La storia | La palazzina nel centro storico di Terni è di proprietà comunale e gestita da Ater: su sei appartamenti assegnati, solo uno sarebbe occupato: “È vero, sono nel torto, ma non sono queste le condizioni per vivere” | FOTO E VIDEO

La premessa è chiara e senza dubbio onesta: “È vero, sono indietro con il pagamento dell’affitto. Ma ho smesso di versarlo: devo pagare per stare male?”. La storia arriva dal centro storico di Terni a pochi passi da Palazzo Spada. A vederla da fuori, la palazzina di proprietà comunale e gestita da Ater, l’azienda regionale per l’edilizia residenziale, si presenta bene. Una volta varcato il portone d’ingresso, si entra nell’incubo.

Dentro ci sono sei appartamenti. “Ma ci vivo solo io”, racconta Paolo (nome di fantasia). Operaio, con moglie e figlia che non vivono più con lui, racconta di essere l’unico assegnatario ad occupare effettivamente l’appartamento. “Fino a qualche tempo fa c’era anche una signora, era molto anziana. Ma stava bene, assieme cercavamo anche di pulire i pianerottoli. Soltanto qualche volta, quando faceva il biscotto, lo dimenticava nel forno e si bruciava. Ora è morta”. Quindi, lo stabile è rimasto quasi vuoto. “Non ho più neanche pagato la luce condominiale, infatti l’hanno staccata”. Come sia la reale situazione della palazzina lo abbiamo chiesto anche ad Ater. Quando e se dovesse arrivare risposta, ne daremo conto.

La vicenda di Paolo è iniziata sei o sette anni fa. Quando il tetto ha cominciato a fare acqua da tutte le parti. E la pioggia si è infiltrata nei sei appartamenti dello stabile. “Ho avvertito l’Ater e la copertura in plexiglass è stata sostituita”. Ma, evidentemente, i lavori non sono stati effettuati al meglio. Perché quando piove, è come stare all’aperto.
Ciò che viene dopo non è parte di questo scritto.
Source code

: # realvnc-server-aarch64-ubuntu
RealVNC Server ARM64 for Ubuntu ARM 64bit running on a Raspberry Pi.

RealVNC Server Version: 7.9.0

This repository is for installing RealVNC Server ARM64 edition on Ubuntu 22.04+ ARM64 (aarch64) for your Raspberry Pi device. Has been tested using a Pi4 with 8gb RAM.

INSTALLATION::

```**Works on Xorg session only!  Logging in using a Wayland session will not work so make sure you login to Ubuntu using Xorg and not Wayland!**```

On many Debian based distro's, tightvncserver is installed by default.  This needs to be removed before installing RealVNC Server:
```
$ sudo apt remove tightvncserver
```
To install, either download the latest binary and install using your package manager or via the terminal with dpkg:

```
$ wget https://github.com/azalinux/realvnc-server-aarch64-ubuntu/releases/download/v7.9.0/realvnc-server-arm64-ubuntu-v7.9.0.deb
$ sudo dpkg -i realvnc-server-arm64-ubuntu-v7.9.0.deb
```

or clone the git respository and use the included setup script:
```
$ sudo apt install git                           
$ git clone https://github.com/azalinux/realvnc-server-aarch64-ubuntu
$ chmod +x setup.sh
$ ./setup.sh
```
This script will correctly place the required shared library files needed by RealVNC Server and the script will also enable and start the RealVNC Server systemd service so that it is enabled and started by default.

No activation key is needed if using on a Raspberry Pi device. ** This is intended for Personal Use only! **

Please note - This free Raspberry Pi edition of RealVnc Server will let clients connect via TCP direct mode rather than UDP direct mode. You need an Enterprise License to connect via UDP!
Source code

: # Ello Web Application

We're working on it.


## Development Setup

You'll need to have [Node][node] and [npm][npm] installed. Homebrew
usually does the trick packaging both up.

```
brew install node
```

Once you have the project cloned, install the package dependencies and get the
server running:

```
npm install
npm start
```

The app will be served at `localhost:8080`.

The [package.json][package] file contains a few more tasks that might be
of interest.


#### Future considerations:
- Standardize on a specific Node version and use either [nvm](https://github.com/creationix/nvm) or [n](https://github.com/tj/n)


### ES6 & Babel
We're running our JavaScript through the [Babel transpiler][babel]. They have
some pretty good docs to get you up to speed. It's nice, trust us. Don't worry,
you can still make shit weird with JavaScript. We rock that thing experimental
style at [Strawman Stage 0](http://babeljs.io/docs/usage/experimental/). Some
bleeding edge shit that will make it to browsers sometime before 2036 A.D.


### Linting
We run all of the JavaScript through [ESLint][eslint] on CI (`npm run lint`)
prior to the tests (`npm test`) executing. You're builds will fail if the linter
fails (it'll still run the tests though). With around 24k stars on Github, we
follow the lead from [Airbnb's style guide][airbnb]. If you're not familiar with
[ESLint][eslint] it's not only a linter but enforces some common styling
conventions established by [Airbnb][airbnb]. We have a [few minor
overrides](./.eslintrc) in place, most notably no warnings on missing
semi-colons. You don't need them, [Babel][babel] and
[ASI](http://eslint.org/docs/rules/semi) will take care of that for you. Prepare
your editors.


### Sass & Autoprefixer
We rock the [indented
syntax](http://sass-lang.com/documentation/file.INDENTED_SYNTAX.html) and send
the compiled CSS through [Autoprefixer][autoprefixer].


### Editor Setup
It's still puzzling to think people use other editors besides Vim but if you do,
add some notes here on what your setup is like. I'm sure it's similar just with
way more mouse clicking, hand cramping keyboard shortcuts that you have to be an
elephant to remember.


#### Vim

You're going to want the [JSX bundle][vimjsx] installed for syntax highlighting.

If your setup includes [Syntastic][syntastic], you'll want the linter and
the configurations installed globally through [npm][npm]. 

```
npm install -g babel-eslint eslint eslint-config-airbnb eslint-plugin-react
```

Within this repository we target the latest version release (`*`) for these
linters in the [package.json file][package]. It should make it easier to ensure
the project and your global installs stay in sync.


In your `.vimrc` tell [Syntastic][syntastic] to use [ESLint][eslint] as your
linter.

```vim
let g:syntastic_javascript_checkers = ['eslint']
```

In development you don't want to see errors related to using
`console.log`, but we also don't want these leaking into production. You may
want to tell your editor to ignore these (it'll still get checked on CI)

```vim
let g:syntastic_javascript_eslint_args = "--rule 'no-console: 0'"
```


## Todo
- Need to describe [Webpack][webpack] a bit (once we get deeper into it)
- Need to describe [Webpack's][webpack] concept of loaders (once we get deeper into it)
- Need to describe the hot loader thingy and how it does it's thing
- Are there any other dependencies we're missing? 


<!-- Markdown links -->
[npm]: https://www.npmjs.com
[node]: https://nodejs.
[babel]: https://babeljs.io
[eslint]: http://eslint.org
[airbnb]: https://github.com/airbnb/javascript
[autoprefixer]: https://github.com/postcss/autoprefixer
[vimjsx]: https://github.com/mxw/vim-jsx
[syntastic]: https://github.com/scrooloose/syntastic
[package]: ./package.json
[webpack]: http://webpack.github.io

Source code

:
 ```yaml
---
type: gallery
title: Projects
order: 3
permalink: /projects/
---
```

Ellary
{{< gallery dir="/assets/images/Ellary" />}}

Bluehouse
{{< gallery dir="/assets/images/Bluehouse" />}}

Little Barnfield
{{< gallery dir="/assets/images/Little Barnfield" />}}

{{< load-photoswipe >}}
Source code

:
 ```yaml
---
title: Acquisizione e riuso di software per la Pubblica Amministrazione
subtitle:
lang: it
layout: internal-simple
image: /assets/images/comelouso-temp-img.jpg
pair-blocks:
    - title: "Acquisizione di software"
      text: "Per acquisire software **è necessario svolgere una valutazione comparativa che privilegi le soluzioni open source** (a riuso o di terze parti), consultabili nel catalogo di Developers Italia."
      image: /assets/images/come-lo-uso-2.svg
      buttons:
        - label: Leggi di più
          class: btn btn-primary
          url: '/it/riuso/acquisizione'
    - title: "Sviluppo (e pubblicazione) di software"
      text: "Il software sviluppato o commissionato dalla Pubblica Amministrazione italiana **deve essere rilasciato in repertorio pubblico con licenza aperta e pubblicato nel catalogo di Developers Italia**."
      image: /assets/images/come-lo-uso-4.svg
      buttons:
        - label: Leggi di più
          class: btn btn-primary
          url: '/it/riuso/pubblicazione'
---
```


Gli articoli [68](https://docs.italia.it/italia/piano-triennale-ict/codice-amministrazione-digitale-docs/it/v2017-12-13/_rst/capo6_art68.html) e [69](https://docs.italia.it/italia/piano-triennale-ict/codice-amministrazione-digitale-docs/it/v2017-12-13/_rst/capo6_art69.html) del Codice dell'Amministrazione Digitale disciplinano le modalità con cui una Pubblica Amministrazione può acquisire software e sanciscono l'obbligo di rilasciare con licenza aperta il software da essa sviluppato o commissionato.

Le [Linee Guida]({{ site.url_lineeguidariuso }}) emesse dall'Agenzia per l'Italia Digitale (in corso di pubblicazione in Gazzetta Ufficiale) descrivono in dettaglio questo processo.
La muffa (“anche se i tecnici dicono che si tratti di umidità, ma non è così…”) si è lentamente “impadronita” delle pareti della palazzina, andando a “occupare” l’interno degli appartamenti.

Pioggia e umidità "invadono" casa popolare nel centro storico di Terni

Come se non bastasse, qualche tempo dopo si è guastata anche la caldaia. “Sono stato per mesi senza riscaldamento e senza acqua calda”. Una prima riparazione ha migliorato un po’ le cose, ma il sollievo è durato il tempo di un battito di ciglia.

Insomma, problemi su problemi. “Ho deciso di smettere di pagare l’affitto”. Il conto ad oggi parla di circa seimila euro di arretrati. Tanto che a Paolo è stato notificato lo sfratto. “Con il mio avvocato abbiamo presentato ricorso. Ho portato le foto delle condizioni di casa anche in Comune. Mi è stato risposto che la prima responsabilità è la mia, visto che non pago. Ma devo pagare per stare male?”.